Die Rolle der Hisbollah
Als das Assad-Regime dann aber in Bedrängnis geriet, sprang ihm die schiitische, vom Iran finanzierte Hisbollah-Miliz zur Seite. Tausende ihrer Mitglieder kämpfen an der Seite von Assads Truppen gegen die Aufständischen.
Damit zogen sie Schritt für Schritt auch den Libanon in den Krieg hinein. Sunnitische Dschihadisten feuerten Raketen auf libanesisches Staatsgebiet, in grenznahen Ortschaften des Libanons kam es zu Ausschreitungen zwischen Sunniten und Schiiten. Der Terror rückte in Form von Attentaten mit Autobomben sogar bis Beirut vor.

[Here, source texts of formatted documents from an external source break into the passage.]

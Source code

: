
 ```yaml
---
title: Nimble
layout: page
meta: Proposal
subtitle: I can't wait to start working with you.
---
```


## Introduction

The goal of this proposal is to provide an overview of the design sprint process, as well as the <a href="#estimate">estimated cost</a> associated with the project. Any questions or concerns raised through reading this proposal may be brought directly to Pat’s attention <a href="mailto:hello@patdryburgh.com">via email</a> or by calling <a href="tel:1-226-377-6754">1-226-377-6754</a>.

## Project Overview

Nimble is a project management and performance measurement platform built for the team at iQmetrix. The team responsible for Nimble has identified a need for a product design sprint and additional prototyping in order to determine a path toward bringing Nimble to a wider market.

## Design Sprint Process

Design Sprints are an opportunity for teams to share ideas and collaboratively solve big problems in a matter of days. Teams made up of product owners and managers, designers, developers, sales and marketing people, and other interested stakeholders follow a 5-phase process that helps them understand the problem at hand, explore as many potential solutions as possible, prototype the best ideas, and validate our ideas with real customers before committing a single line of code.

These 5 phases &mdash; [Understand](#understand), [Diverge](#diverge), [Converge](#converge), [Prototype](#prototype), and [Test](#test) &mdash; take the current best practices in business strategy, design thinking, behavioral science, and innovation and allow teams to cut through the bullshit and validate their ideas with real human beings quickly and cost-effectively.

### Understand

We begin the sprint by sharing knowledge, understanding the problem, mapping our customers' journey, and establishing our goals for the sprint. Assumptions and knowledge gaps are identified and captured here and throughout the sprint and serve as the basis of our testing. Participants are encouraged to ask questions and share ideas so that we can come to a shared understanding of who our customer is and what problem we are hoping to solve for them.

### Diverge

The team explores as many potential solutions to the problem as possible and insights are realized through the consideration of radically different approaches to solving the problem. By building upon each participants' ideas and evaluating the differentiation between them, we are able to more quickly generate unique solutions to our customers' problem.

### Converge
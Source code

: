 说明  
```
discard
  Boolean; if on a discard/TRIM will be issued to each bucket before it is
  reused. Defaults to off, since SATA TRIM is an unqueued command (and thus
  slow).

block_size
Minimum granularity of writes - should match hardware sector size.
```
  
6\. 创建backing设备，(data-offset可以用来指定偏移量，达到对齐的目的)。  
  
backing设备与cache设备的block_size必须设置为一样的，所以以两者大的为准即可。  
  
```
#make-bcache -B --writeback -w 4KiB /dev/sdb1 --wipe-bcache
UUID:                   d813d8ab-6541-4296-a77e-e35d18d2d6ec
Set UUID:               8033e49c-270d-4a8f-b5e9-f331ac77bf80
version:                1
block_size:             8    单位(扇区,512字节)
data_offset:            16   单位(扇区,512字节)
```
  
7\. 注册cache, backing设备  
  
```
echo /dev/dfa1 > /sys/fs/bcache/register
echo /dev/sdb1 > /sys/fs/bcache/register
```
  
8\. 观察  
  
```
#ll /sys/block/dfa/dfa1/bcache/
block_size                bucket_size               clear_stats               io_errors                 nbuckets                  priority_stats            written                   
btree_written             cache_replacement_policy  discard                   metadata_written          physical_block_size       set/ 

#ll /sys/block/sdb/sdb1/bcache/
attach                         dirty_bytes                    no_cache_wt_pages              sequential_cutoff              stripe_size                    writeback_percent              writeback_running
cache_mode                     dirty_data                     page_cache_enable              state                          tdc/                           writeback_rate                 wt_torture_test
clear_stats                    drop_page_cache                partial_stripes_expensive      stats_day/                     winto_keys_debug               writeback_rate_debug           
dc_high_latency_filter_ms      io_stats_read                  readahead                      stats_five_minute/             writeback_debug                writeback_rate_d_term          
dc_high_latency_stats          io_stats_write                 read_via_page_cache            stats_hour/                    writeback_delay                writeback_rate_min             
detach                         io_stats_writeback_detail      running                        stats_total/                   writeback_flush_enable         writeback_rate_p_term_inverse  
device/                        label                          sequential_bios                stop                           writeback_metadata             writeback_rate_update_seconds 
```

Nun kommt es darauf an, ein weiteres Vordringen des Terrors auf libanesisches Terrain zu verhindern. In einer Gesellschaft, die wie der Libanon über weite Bevölkerungsgruppen konfessionell stark aufgeheizt ist, ist das ein schwieriges Unterfangen. Derzeit gehe es um nichts Geringeres als darum, den libanesischen Staat vor Auseinanderfall oder Zusammenbruch zu bewahren, schreibt die Zeitung Al-safir. Sie sieht den Libanon vor der größten Bewährungsprobe seit dem Ende des Bürgerkriegs 1990.